「カメラを止めるな!」仏リメイク版、ウクライナからのクレームでタイトル変更【パリ発コラム】
2022年4月30日 18:00

5月17日に開幕を迎えるカンヌ国際映画祭は、映画業界のなかでも率先してウクライナのサポートを表明していたが、思わぬところで波紋を呼ぶことになった。オープニング作品として発表されたミシェル・アザナビシウス監督によるフランス映画、「Z(Comme Z)」の題名に関して、ウクライナの映画協会がクレームを入れたからだ。理由はZという文字が、ロシア支持を彷彿させるためだという。
本作は上田慎一郎監督作「カメラを止めるな!」をリメイクしたゾンビ・コメディなので、もちろん制作側にそんな意図は微塵もないのだが、協会側は「制作者の意図に関係なく、ロシアのローカル・メディアではすでに(この題名を)プロパガンダとして利用している」とのことで、題名の変更をすることでアンチ・ロシアの意図を表明してほしいと、映画祭とアザナビシウス監督に求めた。
もともとインターナショナル向けの英題は「Final Cut」であり、急遽リモート開催になったために出品を取りやめた1月のサンダンス映画祭でも、この題名になっていた。だがアザナビシウス監督は、「フランス国内の題名を変えたのは、これはゾンビ・コメディであり、フランスではB級映画のことをセリーZ(Zシリーズ)と呼ぶことからインスパイアされたもの。ウクライナの人々に苦痛を与えることになってしまったのはとても悲しい」と説明。またカンヌと同日にフランスで劇場公開されるため、宣伝的に今から題名を変えるのは無理、と当初語っていたにもかかわらず、結局「Coupez!」(カット)という題名に変更することにしたと発表した。
もっとも、ウクライナ映画協会は、今回コンペティションに入選したロシア人監督キリル・セレブレンニコフの新作「Tchaikovski’s Wife」にもクレームをつけている。ロシア政府から不当な理由で軟禁を被っていた彼は本来、反政府側の象徴のようなアーティストであったが、最近軟禁を撤回されて国外への移動が可能になり、パリに滞在している。こうした混乱した状況のもと、ロシアン・マネーで製作された本作をカンヌに招聘するのは不適切ではないか、というのがウクライナ側の訴えのようだ。現状、こちらの訴えについては、映画祭事務局は沈黙を通している。
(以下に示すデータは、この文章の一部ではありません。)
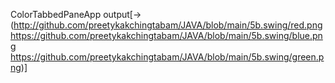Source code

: ColorTabbedPaneApp output[->(http://github.com/preetykakchingtabam/JAVA/blob/main/5b.swing/red.png
https://github.com/preetykakchingtabam/JAVA/blob/main/5b.swing/blue.png
https://github.com/preetykakchingtabam/JAVA/blob/main/5b.swing/green.png)]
さらに、この原稿を書いている矢先に発表になった審査員メンバーのセレクションに関しても、これから一悶着起きそうだ。噂では映画祭のオファーを辞退したというペネロペ・クルスに変わり、審査員長に収まったのがヴァンサン・ランドン。それは問題ないとして、レベッカ・ホール、ノオミ・ラパス、ラジ・リらメンバーに混じって、アスガー・ファルハディも名を連ねているからである。
ファルハディは新作「英雄の証明」が盗作だとして、彼が教えていた元女生徒から訴えられ、現在イランで裁判が行われている最中。彼は訴えについて否定しているものの、彼女が作ったドキュメンタリーは、現在ソーシャルネットワークを通じて公開されている。これを観ると、刑務所から出てきた男が金を拾ったものの、持ち主に返すという骨格はそのまま。もちろんファルハディの作品はフィクションであるし、詳細は異なるが、少なくとも係争中の監督を審査員に招くというのは、デリカシーに欠ける気がする。あるいはこれも映画祭側の意思表示と考えるべきなのか。
また、映画祭側が予告していた各部門の追加作品が発表になった。それによると、コンペティションにはアルベール・セラ(「ルイ14世の死」)とレオノール・セライユ(「若い女」)の新作、フェリックス・ヴァン・ヒュルーニンゲン(「ビューティフル・ボーイ」)とシャルロット・ヴァンデルミールシュの共作の3本が追加に。またそれ以外のオフィシャル・セクションでは、ルイ・ガレル監督作、エマニュエル・ムレ新作など、計15本が追加された。